Trattandosi di un album d’esordio, si presenta come un lavoro più che dignitoso questo cd del cantautore romano Leonardo Angelucci intitolato “Questo frastuono immenso”. Dieci tracce entro le quali cercare (e trovare) tanti spunti interessanti, idee talvolta semplici ma efficaci, testi mai cervellotici, musica ben eseguita senza mai entrare in collisione con la linea guida che è la voce dello stesso Angelucci.

 

 

Che sia un album alla ricerca di una fruibilità immediata lo si percepisce sin dal primo brano, “Altopiano”, che come biglietto da visita d’apertura non è forse gran cosa, ma che ha una linea melodica che nell’insieme “arriva”. “Jurassic Park” racchiude in un testo non sense un bel giro di note, mentre una linea melodica un po’ più spigolosa la ritroviamo in “Sedile posteriore”, il brano dal quale è stato ricavato anche il singolo-guida di questo progetto. “E’ Natale” invece è decisamente una bella canzone, forse il pezzo più riuscito del cd, con un testo agile che in modo efficace si rifà alle manie consumistiche dei tempi nostri, il tutto assecondato dall’ottimo violino di Alessandro Monzi. “Coincidenze” è un brano che scivola via senza destare particolari attenzioni mentre con “Confine” ci si ritrova nuovamente alle prese con un brano che assume uno spessore decisamente più cantautorale in cui è forte il richiamo a certa musica degli anni ’70, buoni sono gli arrangiamenti e la voce di Angelucci “viene fuori” più che in altre dimensioni. Curioso è poi l’inserimento in questo lavoro del brano in lingua sarda “Sa terra”, per la composizione del quale Angelucci ha dovuto avvalersi della consulenza e della collaborazione di Simone “Bujumannu” Pireddu, musicalmente interessante e nel quale ci si imbatte anche in una coralità intensa. “Un’altra canzone” non è certo un brano imperdibile, mentre decisamente più curioso e brioso è “Nebbia e zanzare” che viene a seguire, una canzone che assume i contorni di un canto disperato e avvolgente in una ripetitività quasi ossessiva e un finale un po’ sconclusionato.

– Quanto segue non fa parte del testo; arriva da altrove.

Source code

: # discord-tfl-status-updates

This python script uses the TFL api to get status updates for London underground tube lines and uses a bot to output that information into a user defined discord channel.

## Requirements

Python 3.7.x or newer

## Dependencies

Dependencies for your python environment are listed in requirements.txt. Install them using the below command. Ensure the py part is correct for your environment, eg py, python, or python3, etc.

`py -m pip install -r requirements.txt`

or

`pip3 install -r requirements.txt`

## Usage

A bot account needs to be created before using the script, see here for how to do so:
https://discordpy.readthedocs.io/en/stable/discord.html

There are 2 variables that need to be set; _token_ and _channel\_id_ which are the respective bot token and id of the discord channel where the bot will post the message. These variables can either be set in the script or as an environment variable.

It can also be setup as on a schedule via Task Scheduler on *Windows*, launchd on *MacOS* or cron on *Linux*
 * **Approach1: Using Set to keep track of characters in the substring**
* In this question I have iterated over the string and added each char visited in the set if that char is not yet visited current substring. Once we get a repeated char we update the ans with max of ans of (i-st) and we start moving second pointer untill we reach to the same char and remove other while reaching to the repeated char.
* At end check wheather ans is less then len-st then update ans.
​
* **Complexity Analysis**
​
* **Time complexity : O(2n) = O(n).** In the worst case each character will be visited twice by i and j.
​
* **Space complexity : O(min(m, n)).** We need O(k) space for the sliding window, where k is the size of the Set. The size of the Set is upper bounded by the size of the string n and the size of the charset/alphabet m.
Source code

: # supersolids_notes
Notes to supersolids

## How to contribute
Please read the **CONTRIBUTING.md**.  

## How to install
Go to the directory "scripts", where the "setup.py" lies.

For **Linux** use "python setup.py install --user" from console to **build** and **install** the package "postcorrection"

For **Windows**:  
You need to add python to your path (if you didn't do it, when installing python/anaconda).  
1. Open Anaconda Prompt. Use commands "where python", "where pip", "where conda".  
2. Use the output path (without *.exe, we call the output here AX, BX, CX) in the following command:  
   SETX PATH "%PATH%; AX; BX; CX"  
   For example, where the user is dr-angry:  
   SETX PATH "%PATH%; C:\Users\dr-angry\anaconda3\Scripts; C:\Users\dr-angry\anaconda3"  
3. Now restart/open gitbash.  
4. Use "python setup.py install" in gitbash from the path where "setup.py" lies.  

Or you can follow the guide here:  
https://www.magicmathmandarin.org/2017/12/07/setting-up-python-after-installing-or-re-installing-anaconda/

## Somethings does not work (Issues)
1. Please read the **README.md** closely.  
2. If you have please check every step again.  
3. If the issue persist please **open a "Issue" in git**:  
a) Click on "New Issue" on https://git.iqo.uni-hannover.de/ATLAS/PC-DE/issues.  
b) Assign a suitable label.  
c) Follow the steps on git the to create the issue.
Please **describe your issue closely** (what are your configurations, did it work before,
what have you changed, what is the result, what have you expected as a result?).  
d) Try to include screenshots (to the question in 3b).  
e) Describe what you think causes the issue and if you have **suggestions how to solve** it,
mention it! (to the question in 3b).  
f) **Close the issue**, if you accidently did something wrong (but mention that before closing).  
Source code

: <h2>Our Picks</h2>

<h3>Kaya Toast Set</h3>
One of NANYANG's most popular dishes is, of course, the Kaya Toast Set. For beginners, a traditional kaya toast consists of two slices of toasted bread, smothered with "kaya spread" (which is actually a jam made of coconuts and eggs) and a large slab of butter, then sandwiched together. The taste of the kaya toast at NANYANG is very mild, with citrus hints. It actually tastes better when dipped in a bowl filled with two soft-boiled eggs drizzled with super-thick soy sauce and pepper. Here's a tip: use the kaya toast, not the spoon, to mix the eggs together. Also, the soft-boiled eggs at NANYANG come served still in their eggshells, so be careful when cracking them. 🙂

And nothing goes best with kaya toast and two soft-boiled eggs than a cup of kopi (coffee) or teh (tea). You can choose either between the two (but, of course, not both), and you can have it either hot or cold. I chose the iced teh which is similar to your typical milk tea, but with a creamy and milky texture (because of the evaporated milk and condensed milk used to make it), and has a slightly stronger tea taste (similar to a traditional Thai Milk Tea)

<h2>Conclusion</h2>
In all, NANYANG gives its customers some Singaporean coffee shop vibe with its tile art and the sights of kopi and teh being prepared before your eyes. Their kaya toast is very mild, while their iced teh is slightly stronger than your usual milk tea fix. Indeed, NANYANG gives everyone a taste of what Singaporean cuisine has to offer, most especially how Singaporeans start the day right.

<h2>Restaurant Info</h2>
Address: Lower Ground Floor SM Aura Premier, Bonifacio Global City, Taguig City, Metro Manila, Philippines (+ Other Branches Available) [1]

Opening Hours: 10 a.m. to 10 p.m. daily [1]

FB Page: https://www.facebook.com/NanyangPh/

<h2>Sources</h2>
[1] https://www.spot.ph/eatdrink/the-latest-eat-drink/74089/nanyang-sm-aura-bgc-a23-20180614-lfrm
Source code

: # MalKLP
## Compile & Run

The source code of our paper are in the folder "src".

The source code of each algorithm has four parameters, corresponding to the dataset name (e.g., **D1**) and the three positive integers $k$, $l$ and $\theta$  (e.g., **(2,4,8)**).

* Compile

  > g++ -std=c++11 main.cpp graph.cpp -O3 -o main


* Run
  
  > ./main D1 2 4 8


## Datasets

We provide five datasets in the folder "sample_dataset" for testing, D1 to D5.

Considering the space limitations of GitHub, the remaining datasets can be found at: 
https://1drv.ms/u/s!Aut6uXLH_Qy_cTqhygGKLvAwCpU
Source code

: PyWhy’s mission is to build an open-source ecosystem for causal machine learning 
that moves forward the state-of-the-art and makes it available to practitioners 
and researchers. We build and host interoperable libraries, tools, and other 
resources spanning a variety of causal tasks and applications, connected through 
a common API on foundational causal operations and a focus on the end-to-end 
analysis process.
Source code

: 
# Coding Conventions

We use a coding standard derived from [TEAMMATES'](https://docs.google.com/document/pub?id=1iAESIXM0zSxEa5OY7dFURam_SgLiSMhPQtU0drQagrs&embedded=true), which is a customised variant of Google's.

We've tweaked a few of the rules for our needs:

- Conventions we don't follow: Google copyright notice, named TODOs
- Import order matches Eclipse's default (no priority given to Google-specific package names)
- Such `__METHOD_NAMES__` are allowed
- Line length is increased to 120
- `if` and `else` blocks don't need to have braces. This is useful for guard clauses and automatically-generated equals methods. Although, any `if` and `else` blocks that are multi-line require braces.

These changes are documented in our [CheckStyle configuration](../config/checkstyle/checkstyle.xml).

E si chiude con “Un minuto”, brano che parte un po’ in salita con un ritornello che al primo ascolto appare “fuori” dalla canzone, ma che poi si arrotonda e prende forma sino ad arrivare all’incedere finale quasi ossessivo che ripete “questo frastuono immenso” che darà il titolo all’album. Non male certamente, in un’epoca in cui si sono perse un po’ le tracce di un cantautorato coraggioso e non omologato. Il disco non contiene brani eccezionali,  ma l’ascolto è piacevole e non mancano gli elementi che, quanto meno per alcuni brani, possono indurre ad un riascolto. (Leonardo Angelucci – “Questo frastuono immenso” – Massaga/Alka Record Label ).